The above are just five scenarios which might justify mortgage refinance. There can be many other scenarios too, and it is certainly not possible to describe each of them in an article of this size.




Suffice it to say, the need for mortgage refinance varies from case to case, and you should be certain that you need it.

 

Now, the catches. You must be aware that interest rates are not the only indicator of the cost of mortgage refinance. Since refinance involves closing of an existing loan account, you have to take into account the penalty lenders usually charge for premature closure of a loan account.

You must also take into the upfront payments, fees and other charges that you have pay for new loan. Taking all this into account, the benefit of a low interest rate alone might just be wiped out. Therefore, what you should look for is the 'annual percentage rate (APR)' instead of just the interest rate.

 

This is not to discourage you from mortgage refinance. This is just a cautionary notice. The best way to decide whether you need mortgage refinance is to visit the websites of two or three mortgage loan lenders or brokers, and use their online calculators. Some of the URLs where you can access free online mortgage calculators are: www.erate.com, www.mortgagefinance.com, and www.bankrate.com.

These calculators will provide you with approximations of the refinance options that make sense to you after factoring in information specific to you (e.g., your credit profile), the property (e.g., type, exact location or ZIP code), your existing mortgage loan (e.g., its remaining life), and the refinance loan you are seeking (e.g., the type and amount of refinance).

If the calculators show encouraging results, then it would be the time to contact lenders or brokers. In many cases, you can request personal contact without obligation through the website itself.

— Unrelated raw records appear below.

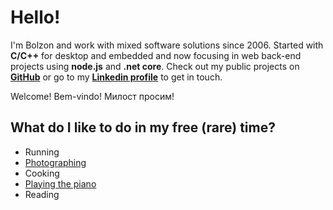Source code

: 
# Hello!

I'm Bolzon and work with mixed software solutions since 2006. Started with **C/C++** for desktop and embedded and now focusing in web back-end projects using **node.js** and **.net core**. Check out my public projects on **[GitHub](https://github.com/bolzon)** or go to my **[Linkedin profile](https://linkedin.com/in/alexandrebolzon)** to get in touch.

Welcome! Bem-vindo! Милост просим!

## What do I like to do in my free (rare) time?

- Running
- [Photographing](https://www.flickr.com/photos/30347458@N05/)
- Cooking
- [Playing the piano](https://www.youtube.com/watch?v=GPnUxWfseEo)
- Reading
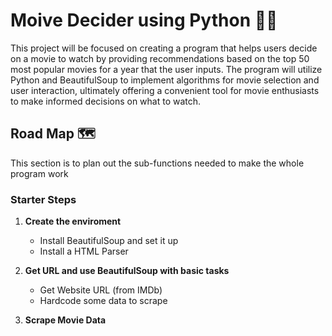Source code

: # Moive Decider using Python 🎥🐍
This project will be focused on creating a program that helps users decide on a movie to watch by providing recommendations based on the top 50 most popular movies for a year that the user inputs. The program will utilize Python and BeautifulSoup to implement algorithms for movie selection and user interaction, ultimately offering a convenient tool for movie enthusiasts to make informed decisions on what to watch.

## Road Map 🗺️
This section is to plan out the sub-functions needed to make the whole program work

### Starter Steps 
1. **Create the enviroment**
    - Install BeautifulSoup and set it up
    - Install a HTML Parser
2. **Get URL and use BeautifulSoup with basic tasks**
    - Get Website URL (from IMDb)
    - Hardcode some data to scrape

3. **Scrape Movie Data**
   

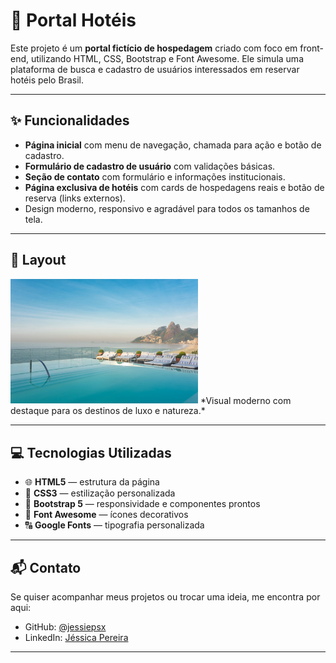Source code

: # 🏨 Portal Hotéis

Este projeto é um **portal fictício de hospedagem** criado com foco em front-end, utilizando HTML, CSS, Bootstrap e Font Awesome. Ele simula uma plataforma de busca e cadastro de usuários interessados em reservar hotéis pelo Brasil.

---

## ✨ Funcionalidades

- **Página inicial** com menu de navegação, chamada para ação e botão de cadastro.
- **Formulário de cadastro de usuário** com validações básicas.
- **Seção de contato** com formulário e informações institucionais.
- **Página exclusiva de hotéis** com cards de hospedagens reais e botão de reserva (links externos).
- Design moderno, responsivo e agradável para todos os tamanhos de tela.

---

## 📸 Layout

<img src="img/foto3.jpg" width="300px" alt="Exemplo de hotel">  
*Visual moderno com destaque para os destinos de luxo e natureza.*

---

## 💻 Tecnologias Utilizadas

- 🌐 **HTML5** — estrutura da página
- 🎨 **CSS3** — estilização personalizada
- 🎯 **Bootstrap 5** — responsividade e componentes prontos
- 🎨 **Font Awesome** — ícones decorativos
- 🔠 **Google Fonts** — tipografia personalizada

---
## 📬 Contato

Se quiser acompanhar meus projetos ou trocar uma ideia, me encontra por aqui:

- GitHub: [@jessiepsx](https://github.com/jessiepsx)
- LinkedIn: [Jéssica Pereira](https://www.linkedin.com/in/jéssica-pereira-bb1202265)

---



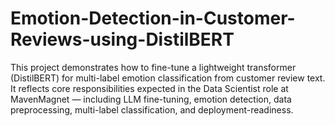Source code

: # Emotion-Detection-in-Customer-Reviews-using-DistilBERT
This project demonstrates how to fine-tune a lightweight transformer (DistilBERT) for multi-label emotion classification from customer review text. It reflects core responsibilities expected in the Data Scientist role at MavenMagnet — including LLM fine-tuning, emotion detection, data preprocessing, multi-label classification, and deployment-readiness.
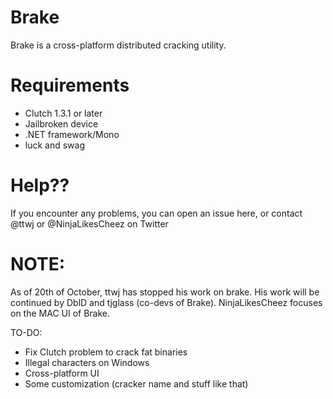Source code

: Brake
==========
Brake is a cross-platform distributed cracking utility.

Requirements
==========
* Clutch 1.3.1 or later
* Jailbroken device
* .NET framework/Mono
* luck and swag

Help??
========
If you encounter any problems, you can open an issue here, or contact @ttwj or @NinjaLikesCheez on Twitter

NOTE:
========
As of 20th of October, ttwj has stopped his work on brake.
His work will be continued by DblD and tjglass (co-devs of Brake).
NinjaLikesCheez focuses on the MAC UI of Brake.

TO-DO:
- Fix Clutch problem to crack fat binaries
- Illegal characters on Windows
- Cross-platform UI
- Some customization (cracker name and stuff like that)
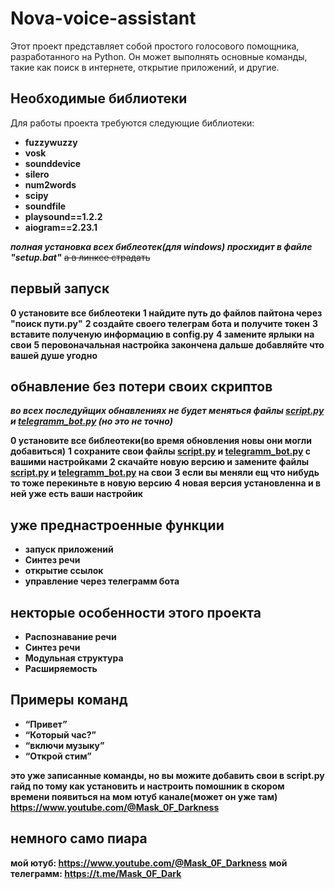 # Nova-voice-assistant

Этот проект представляет собой простого голосового помощника, разработанного на Python. Он может выполнять основные команды, такие как поиск в интернете, открытие приложений, и другие.

## Необходимые библиотеки

Для работы проекта требуются следующие библиотеки:

*   **fuzzywuzzy**
*   **vosk**
*   **sounddevice**
*   **silero**
*   **num2words**
*   **scipy**
*   **soundfile**
*   **playsound==1.2.2**
*   **aiogram==2.23.1**

***полная установка всех библеотек(для windows) просхидит в файле "setup.bat"***
~~а в линксе страдать~~



## первый запуск

**0     установите все библеотеки**
**1     найдите путь до файлов пайтона через "поиск пути.py"**
**2     создайте своего телеграм бота и получите токен**
**3     вставите полученую информацию в config.py**
**4     замените ярлыки на свои**
**5     перовоначальная настройка закончена дальше добавляйте что вашей душе угодно**

## обнавление без потери своих скриптов
 
***во всех последуйщих обнавлениях не будет меняться файлы <ins>script.py</ins> и <ins>telegramm_bot.py</ins> (но это не точно)***

**0     установите все библеотеки(во время обновления новы они могли добавиться)**
**1     сохраните свои файлы <ins>script.py</ins> и <ins>telegramm_bot.py</ins> с вашими настройками**
**2     скачайте новую версию и замените файлы <ins>script.py</ins> и <ins>telegramm_bot.py</ins>  на свои**
**3     если вы меняли ещ что нибудь то тоже перекиньте в новую версию**
**4     новая версия установленна и в ней уже есть ваши настройик**



## уже преднастроенные функции

*   **запуск приложений**
*   **Синтез речи**
*   **открытие ссылок**
*   **управление через телеграмм бота**

## некторые особенности этого проекта

*   **Распознавание речи**
*   **Синтез речи**
*   **Модульная структура**
*   **Расширяемость**



## Примеры команд

*   **“Привет”**
*   **“Который час?”**
*   **“включи музыку”**
*   **“Открой стим”**

**это уже записанные команды, но вы можите добавить свои в script.py**
**гайд по тому как установить и настроить помошник в скором времени появиться на мом ютуб канале(может он уже там)**
**https://www.youtube.com/@Mask_0F_Darkness**

## немного само пиара
**мой ютуб: https://www.youtube.com/@Mask_0F_Darkness**
**мой телеграмм: https://t.me/Mask_0F_Dark**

You can also access lists of lenders and brokers in your city in South Carolina through the Internet, using appropriate search words in www.google.com.

 

Conclusion

There is no dearth of mortgage lenders and brokers in South Carolina. It is also very easy to access their services. But, given the competitiveness of the market in South Carolina, especially in the bigger cities, some lenders / brokers may not tell you all the facts unless you ask specific questions.

To be able to ask the appropriate questions, you should be aware of basics of mortgage refinance and some details of what's in store for you in the market, before you sit across the table with lenders or brokers.